Унтер-офицеры, или в просторечии — капралы, из старшей роты назначались во все прочие в целях поддержания в них дисциплины и порядка. Теоретически рассуждая, им в подобных случаях следовало бы вести себя совершенно иначе, но весь корпус дружно ненавидел Посохова, и традиция дружбы была сильней устава.

Фельдфебелю самой младшей, шестой, роты[12] Домашенко, конечно, неудобно было самому участвовать в общем веселье. Все же он сумел вполне дипломатично этому веселью помочь.

— В мое время, — вздохнул он, — славная шестая рота непременно лаяла и мяукала, — каковым советом его юные питомцы не замедлили воспользоваться.

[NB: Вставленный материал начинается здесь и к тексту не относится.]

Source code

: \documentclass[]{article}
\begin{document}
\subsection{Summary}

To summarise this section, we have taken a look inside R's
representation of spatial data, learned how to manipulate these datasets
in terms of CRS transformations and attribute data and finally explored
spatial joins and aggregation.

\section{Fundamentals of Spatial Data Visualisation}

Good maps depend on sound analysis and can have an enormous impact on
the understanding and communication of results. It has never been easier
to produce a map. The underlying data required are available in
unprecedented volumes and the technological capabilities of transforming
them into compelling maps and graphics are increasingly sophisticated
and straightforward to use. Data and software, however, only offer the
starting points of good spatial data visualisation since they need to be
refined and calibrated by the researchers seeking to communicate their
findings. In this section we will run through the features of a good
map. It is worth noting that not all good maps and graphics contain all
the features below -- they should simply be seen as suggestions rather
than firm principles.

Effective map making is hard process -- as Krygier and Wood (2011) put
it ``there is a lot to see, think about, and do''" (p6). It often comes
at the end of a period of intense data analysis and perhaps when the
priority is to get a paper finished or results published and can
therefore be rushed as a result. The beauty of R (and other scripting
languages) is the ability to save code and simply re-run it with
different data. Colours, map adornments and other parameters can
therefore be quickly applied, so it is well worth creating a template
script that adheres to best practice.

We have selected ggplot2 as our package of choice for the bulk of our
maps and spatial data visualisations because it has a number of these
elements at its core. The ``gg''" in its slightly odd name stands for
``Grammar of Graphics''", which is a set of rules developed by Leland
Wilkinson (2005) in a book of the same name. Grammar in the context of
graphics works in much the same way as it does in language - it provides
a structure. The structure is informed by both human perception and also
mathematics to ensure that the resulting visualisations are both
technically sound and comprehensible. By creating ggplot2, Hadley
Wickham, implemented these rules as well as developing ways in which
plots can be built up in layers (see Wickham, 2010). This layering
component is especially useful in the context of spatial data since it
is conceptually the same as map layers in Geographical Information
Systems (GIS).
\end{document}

Уже плакат был снят с хоров, осмотрен дежурным по корпусу и вынесен из зала. Уже за щами подали зразы с гречневой кашей, и Посохов сделал вид, что ничего не слышит и обедает. Но все же зал гудел, и все еще над общим гулом господствовало все то же обидное слово.

Однако хуже всего для Посохова была небольшая визитная карточка, которую он сорвал с принесенного ему дневальным плаката.

Сорвал, скомкал и сунул в карман.

3

Вышеизложенным бурным событиям предшествовали другие, непосредственно с ними связанные и довольно таинственные.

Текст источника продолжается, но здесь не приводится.